Failure of B-cell precursors (pro-B cells and pre-B cells) to mature into B cells due to mutation of B-cell tyrosine kinase (Btk).
B cells are absent or markedly decreased in the circulation.
Absent or markedly decreased concentration of all classes of immunoglobulins (agammaglobulinemia)
Affects boys (X-linked disease)
Symptoms appear after 6 months of age. Typically, there is an increased incidence of otitis
media, and skin and respiratory infections caused by Haemophilus influenzae, Streptococcus
pneumoniae, or Staphylococcus aureus.
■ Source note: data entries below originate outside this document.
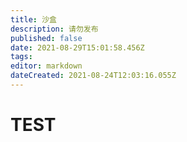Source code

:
 ```yaml
---
title: 沙盒
description: 请勿发布
published: false
date: 2021-08-29T15:01:58.456Z
tags: 
editor: markdown
dateCreated: 2021-08-24T12:03:16.055Z
---
```


# TEST
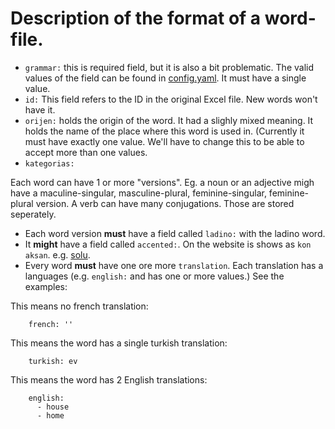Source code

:# Description of the format of a word-file.


* `grammar:` this is required field, but it is also a bit problematic. The valid values of the field can be found in [config.yaml](config.yaml). It must have a single value.
* `id:` This field refers to the ID in the original Excel file. New words won't have it.
* `orijen:` holds the origin of the word. It had a slighly mixed meaning. It holds the name of the place where this word is used in. (Currently it must have exactly one value. We'll have to change this to be able to accept more than one values.
* `kategorias:`



Each word can have 1 or more "versions". Eg. a noun or an adjective migh have a maculine-singular, masculine-plural, feminine-singular, feminine-plural version. A verb can have many conjugations. Those are stored seperately.

* Each word version **must** have a field called `ladino:` with the ladino word.
* It **might** have a field called `accented:`.   On the website is shows as `kon aksan`. e.g. [solu](https://kantoniko.com/words/ladino/solu).
* Every word  **must** have one ore more `translation`. Each translation has a languages (e.g. `english:` and has one or more values.) See the examples:

This means no french translation:

```
    french: ''
```

This means the word has a single turkish translation:

```
    turkish: ev
```

This means the word has 2 English translations:

```
    english:
      - house
      - home
```


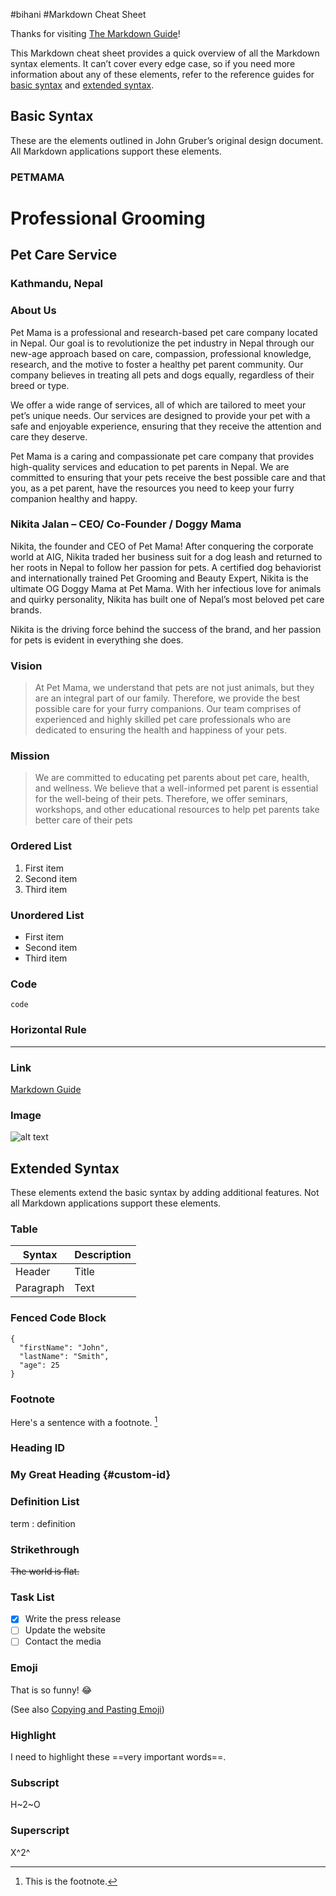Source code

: #bihani
#Markdown Cheat Sheet

Thanks for visiting [The Markdown Guide](https://www.markdownguide.org)!

This Markdown cheat sheet provides a quick overview of all the Markdown syntax elements. It can’t cover every edge case, so if you need more information about any of these elements, refer to the reference guides for [basic syntax](https://www.markdownguide.org/basic-syntax/) and [extended syntax](https://www.markdownguide.org/extended-syntax/).

## Basic Syntax

These are the elements outlined in John Gruber’s original design document. All Markdown applications support these elements.

### PETMAMA

# Professional Grooming 
## Pet Care Service
### Kathmandu, Nepal

### About Us

Pet Mama is a professional and research-based pet care company located in Nepal. Our goal is to revolutionize the pet industry in Nepal through our new-age approach based on care, compassion, professional knowledge, research, and the motive to foster a healthy pet parent community. Our company believes in treating all pets and dogs equally, regardless of their breed or type.

We offer a wide range of services,  all of which are tailored to meet your pet’s unique needs. Our services are designed to provide your pet with a safe and enjoyable experience, ensuring that they receive the attention and care they deserve.

Pet Mama is a caring and compassionate pet care company that provides high-quality services and education to pet parents in Nepal. We are committed to ensuring that your pets receive the best possible care and that you, as a pet parent, have the resources you need to keep your furry companion healthy and happy.

### Nikita Jalan – CEO/ Co-Founder / Doggy Mama

Nikita, the founder and CEO of Pet Mama! After conquering the corporate world at AIG, Nikita traded her business suit for a dog leash and returned to her roots in Nepal to follow her passion for pets. A certified dog behaviorist and internationally trained Pet Grooming and Beauty Expert, Nikita is the ultimate OG Doggy Mama at Pet Mama. With her infectious love for animals and quirky personality, Nikita has built one of Nepal’s most beloved pet care brands.

Nikita is the driving force behind the success of the brand, and her passion for pets is evident in everything she does.

### Vision 

> At Pet Mama, we understand that pets are not just animals, but they are an integral part of our family. Therefore, we provide the best possible care for your furry companions. Our team comprises of experienced and highly skilled pet care professionals who are dedicated to ensuring the health and happiness of your pets.

### Mission 

> We are committed to educating pet parents about pet care, health, and wellness. We believe that a well-informed pet parent is essential for the well-being of their pets. Therefore, we offer seminars, workshops, and other educational resources to help pet parents take better care of their pets

### Ordered List

1. First item
2. Second item
3. Third item

### Unordered List

- First item
- Second item
- Third item

### Code

`code`

### Horizontal Rule

---

### Link

[Markdown Guide](https://www.markdownguide.org)

### Image

![alt text](https://www.markdownguide.org/assets/images/tux.png)

## Extended Syntax

These elements extend the basic syntax by adding additional features. Not all Markdown applications support these elements.

### Table

| Syntax | Description |
| ----------- | ----------- |
| Header | Title |
| Paragraph | Text |

### Fenced Code Block

```
{
  "firstName": "John",
  "lastName": "Smith",
  "age": 25
}
```

### Footnote

Here's a sentence with a footnote. [^1]

[^1]: This is the footnote.

### Heading ID

### My Great Heading {#custom-id}

### Definition List

term
: definition

### Strikethrough

~~The world is flat.~~

### Task List

- [x] Write the press release
- [ ] Update the website
- [ ] Contact the media

### Emoji

That is so funny! :joy:

(See also [Copying and Pasting Emoji](https://www.markdownguide.org/extended-syntax/#copying-and-pasting-emoji))

### Highlight

I need to highlight these ==very important words==.

### Subscript

H~2~O

### Superscript

X^2^
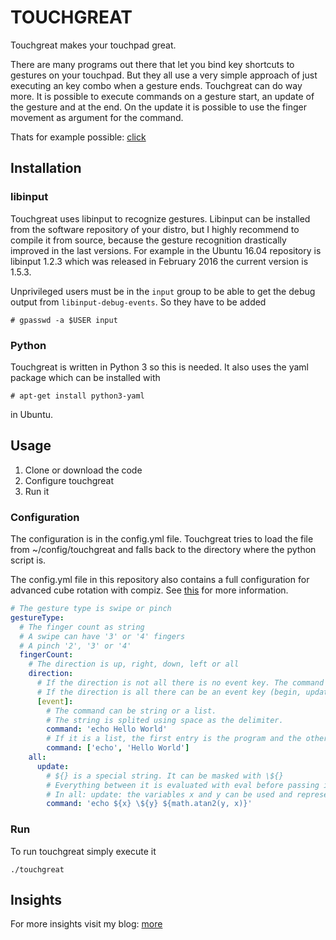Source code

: 
# TOUCHGREAT

Touchgreat makes your touchpad great.

There are many programs out there that let you bind key shortcuts to gestures on your touchpad. But they all use a very simple approach of just executing an key combo when a gesture ends. Touchgreat can do way more. It is possible to execute commands on a gesture start, an update of the gesture and at the end. On the update it is possible to use the finger movement as argument for the command.

Thats for example possible: [click](https://www.jonasjuffinger.com/2016/12/08/natural-swipe-workspace-switcher/#Result)

## Installation
### libinput
Touchgreat uses libinput to recognize gestures. Libinput can be installed from the software repository of your distro, but I highly recommend to compile it from source, because the gesture recognition drastically improved in the last versions. For example in the Ubuntu 16.04 repository is libinput 1.2.3 which was released in February 2016 the current version is 1.5.3.

Unprivileged users must be in the `input` group to be able to get the debug output from `libinput-debug-events`. So they have to be added
```
# gpasswd -a $USER input
```

### Python
Touchgreat is written in Python 3 so this is needed. It also uses the yaml package which can be installed with
```
# apt-get install python3-yaml
```
in Ubuntu.


## Usage
1. Clone or download the code
1. Configure touchgreat
1. Run it

### Configuration
The configuration is in the config.yml file. Touchgreat tries to load the file from ~/config/touchgreat and falls back to the directory where the python script is.

The config.yml file in this repository also contains a full configuration for advanced cube rotation with compiz. See [this](https://www.jonasjuffinger.com/touchgreat) for more information.

```yaml
# The gesture type is swipe or pinch
gestureType:
  # The finger count as string
  # A swipe can have '3' or '4' fingers
  # A pinch '2', '3' or '4'
  fingerCount:
    # The direction is up, right, down, left or all
    direction:
      # If the direction is not all there is no event key. The command is executed at the end of the gesture.
      # If the direction is all there can be an event key (begin, update, end).
      [event]:
        # The command can be string or a list.
        # The string is splited using space as the delimiter.
        command: 'echo Hello World'
        # If it is a list, the first entry is the program and the others are the arguments.
        command: ['echo', 'Hello World']
    all:
      update:
        # ${} is a special string. It can be masked with \${}
        # Everything between it is evaluated with eval before passing it to the program
        # In all: update: the variables x and y can be used and represent the moved pixels since the last update
        command: 'echo ${x} \${y} ${math.atan2(y, x)}'
```


### Run
To run touchgreat simply execute it
```
./touchgreat
```

## Insights
For more insights visit my blog:
[more](https://www.jonasjuffinger.com/touchgreat)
During the first 6 months, the infant is protected
by maternally acquired antibodies and the infections appear only after these antibodies have
been cleared from the infant’s body.


Common variable immunodeficiency
Most patients have normal or near-normal numbers of B cells in the blood and lymphoid tissues which are not able to differentiate into plasma cells.
Late-childhood onset of hypogammaglobulinemia and recurrent infections
Boys and girls affected equally
High frequency of malignancies (gastric cancer and lymphoma) later in life

Isolated IgA immunodeficiency

The most common congenital immunodeficiency, found in 1:850 people.
Many of these men and women are asymptomatic.
Because IgA is the major immunoglobulin found in mucosal secretions (respiratory, gastrointestinal, and urogenital tract), IgA deficiency is characterized by recurrent sinusitis, pulmonary and urinary infections, as well as recurrent diarrhea.

DiGeorge syndrome

T-cell deficiency due to the abnormal development of thymus (hypoplasia or lack of the thymus),
Part of CATCH 22 syndrome: cardiac abnormality, Abnormal facies , Thymic aplasia, cleft palate, hypocalcemia; syndrome is caused by a chromosome 22q11 deletion

X-linked hyper-IgM syndrome

Affected people have high titers of IgM and IgD antibodies but low titers of IgG, IgA, and IgE antibodies, indicating that there is a defect in isotype switching.
The primary defect is in CD4‏ T cells, which are responsible for production of cofactors necessary for stimulation of B-cell and isotype switching.
The cause is a mutation of X-chromosome gene encoding CD40L. This protein expressed on CD4‏ lymphocytes acts as a ligand binding to a B-cell surface receptor (CD40). Binding of this ligand is important for the activation of B cells.
Patients suffer from pyogenic infections and are susceptible to infection with Pneumocystis jiroveci.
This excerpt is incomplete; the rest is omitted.